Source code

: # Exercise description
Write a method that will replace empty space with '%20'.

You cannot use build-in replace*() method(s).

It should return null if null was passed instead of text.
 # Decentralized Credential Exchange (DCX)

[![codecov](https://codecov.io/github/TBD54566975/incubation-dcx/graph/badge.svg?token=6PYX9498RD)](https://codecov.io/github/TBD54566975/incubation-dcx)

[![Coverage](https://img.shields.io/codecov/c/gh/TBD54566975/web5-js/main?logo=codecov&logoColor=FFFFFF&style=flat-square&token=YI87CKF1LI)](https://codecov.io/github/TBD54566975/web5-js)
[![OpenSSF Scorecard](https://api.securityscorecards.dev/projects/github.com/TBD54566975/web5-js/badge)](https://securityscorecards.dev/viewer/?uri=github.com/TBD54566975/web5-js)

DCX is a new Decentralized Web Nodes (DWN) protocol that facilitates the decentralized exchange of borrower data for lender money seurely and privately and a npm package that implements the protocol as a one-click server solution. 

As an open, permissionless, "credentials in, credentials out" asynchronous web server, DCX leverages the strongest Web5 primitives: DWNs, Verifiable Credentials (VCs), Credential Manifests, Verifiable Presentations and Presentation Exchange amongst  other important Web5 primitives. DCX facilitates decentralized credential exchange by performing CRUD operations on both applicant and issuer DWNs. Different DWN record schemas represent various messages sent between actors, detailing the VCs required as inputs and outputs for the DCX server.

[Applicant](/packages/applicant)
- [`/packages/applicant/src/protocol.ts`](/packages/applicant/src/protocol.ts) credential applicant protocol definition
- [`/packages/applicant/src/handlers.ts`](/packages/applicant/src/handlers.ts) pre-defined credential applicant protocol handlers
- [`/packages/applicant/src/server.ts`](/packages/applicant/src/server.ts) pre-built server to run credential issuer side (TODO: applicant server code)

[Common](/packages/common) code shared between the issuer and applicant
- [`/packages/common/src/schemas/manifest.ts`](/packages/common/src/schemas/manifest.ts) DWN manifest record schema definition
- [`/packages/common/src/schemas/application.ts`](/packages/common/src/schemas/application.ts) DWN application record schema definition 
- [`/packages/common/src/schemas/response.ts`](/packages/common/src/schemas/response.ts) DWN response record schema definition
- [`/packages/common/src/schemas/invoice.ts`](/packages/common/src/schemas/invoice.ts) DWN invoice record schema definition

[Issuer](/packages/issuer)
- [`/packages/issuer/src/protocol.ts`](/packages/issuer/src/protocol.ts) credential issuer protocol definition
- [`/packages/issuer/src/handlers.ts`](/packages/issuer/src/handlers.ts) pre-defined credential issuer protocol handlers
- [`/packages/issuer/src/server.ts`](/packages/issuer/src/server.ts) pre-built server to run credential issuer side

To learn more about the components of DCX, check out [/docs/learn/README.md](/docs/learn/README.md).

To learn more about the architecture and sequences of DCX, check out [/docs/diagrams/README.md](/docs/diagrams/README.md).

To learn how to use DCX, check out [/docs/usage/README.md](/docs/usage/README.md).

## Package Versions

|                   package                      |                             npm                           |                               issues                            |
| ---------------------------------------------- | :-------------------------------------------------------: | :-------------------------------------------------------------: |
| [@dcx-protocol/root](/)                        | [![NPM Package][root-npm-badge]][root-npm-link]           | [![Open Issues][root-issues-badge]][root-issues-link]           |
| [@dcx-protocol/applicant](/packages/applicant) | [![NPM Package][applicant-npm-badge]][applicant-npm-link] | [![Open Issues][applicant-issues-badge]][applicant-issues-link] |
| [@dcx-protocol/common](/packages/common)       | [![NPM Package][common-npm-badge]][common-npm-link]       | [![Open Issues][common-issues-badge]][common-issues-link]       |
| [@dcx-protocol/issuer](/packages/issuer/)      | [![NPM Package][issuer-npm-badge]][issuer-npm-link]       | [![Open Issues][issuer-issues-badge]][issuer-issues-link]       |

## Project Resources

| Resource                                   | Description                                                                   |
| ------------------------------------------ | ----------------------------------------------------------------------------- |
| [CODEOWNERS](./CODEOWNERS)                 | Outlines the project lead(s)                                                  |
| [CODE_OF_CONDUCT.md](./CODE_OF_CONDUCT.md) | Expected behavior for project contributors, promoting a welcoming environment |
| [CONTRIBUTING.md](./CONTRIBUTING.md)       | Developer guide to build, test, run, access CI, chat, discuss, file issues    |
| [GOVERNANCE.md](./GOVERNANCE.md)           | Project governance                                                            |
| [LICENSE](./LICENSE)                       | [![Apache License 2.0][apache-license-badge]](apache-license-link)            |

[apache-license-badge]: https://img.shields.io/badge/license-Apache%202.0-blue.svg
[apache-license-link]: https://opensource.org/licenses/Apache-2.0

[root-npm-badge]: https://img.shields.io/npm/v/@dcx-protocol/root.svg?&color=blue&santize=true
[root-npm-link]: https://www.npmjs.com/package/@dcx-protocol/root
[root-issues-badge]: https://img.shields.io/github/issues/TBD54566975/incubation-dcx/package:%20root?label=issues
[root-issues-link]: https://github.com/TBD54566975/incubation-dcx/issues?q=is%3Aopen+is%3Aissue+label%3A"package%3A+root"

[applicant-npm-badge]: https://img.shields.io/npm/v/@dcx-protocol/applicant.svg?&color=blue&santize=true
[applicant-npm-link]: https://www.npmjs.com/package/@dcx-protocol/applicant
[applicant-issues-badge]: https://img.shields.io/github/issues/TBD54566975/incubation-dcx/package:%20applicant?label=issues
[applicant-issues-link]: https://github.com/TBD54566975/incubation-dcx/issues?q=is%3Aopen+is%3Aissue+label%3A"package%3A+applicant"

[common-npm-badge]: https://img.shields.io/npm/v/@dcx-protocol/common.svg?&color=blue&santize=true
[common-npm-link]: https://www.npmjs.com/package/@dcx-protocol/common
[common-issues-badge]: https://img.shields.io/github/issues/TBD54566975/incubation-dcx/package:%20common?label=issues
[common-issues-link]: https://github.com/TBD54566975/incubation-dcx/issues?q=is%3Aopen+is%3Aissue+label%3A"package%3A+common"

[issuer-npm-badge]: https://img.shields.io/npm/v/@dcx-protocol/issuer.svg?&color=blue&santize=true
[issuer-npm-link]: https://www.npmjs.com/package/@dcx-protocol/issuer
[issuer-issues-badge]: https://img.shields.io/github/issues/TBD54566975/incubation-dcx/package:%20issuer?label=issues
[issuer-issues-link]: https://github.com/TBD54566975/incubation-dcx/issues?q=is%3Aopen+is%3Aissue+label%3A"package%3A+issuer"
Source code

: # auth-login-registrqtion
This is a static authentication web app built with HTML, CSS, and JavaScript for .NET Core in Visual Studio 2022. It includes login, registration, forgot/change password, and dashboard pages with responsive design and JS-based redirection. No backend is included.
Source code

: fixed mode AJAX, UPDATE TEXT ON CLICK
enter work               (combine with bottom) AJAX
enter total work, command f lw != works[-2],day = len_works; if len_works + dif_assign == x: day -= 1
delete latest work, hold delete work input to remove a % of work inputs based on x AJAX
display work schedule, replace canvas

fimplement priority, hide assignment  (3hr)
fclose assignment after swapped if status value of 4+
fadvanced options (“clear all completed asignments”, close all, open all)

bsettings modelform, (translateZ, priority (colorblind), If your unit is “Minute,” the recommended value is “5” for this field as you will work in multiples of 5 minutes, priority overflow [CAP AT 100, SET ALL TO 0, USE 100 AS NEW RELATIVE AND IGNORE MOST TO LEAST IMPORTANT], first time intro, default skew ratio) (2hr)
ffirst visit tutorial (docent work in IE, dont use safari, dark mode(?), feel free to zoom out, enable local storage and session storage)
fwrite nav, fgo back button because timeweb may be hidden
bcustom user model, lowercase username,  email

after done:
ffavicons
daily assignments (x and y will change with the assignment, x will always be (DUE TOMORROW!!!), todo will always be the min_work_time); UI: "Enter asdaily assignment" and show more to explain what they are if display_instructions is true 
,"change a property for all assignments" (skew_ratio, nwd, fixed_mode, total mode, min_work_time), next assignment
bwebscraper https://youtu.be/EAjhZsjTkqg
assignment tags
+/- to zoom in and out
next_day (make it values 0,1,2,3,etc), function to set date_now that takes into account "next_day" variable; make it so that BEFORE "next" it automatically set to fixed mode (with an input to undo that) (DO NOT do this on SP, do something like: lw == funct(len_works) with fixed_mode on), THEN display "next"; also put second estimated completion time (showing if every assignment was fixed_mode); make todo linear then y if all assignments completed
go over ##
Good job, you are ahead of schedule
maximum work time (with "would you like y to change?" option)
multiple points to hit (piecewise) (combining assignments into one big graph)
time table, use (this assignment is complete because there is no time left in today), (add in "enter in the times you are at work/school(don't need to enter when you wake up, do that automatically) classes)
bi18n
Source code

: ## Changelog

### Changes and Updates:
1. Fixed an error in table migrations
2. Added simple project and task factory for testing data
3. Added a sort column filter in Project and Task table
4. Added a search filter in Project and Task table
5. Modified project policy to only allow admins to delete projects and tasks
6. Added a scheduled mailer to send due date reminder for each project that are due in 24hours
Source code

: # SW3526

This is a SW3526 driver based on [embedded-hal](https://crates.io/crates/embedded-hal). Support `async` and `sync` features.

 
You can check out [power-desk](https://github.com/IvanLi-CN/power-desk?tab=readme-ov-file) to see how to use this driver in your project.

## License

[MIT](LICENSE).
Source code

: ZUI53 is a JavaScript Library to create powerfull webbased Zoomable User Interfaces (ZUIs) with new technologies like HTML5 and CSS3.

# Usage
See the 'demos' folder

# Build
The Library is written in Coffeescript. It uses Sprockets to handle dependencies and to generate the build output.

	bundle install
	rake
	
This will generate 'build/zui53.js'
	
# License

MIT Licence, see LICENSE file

• • • •

• _Goal of the exercise_
Above are some records; copy exactly the lines from the one with "# Exercise description" through the one with "# Decentralized Credential Exchange (DCX)", both included, and no others.

• _Your response_
: # Exercise description
Write a method that will replace empty space with '%20'.

You cannot use build-in replace*() method(s).

It should return null if null was passed instead of text.
 # Decentralized Credential Exchange (DCX)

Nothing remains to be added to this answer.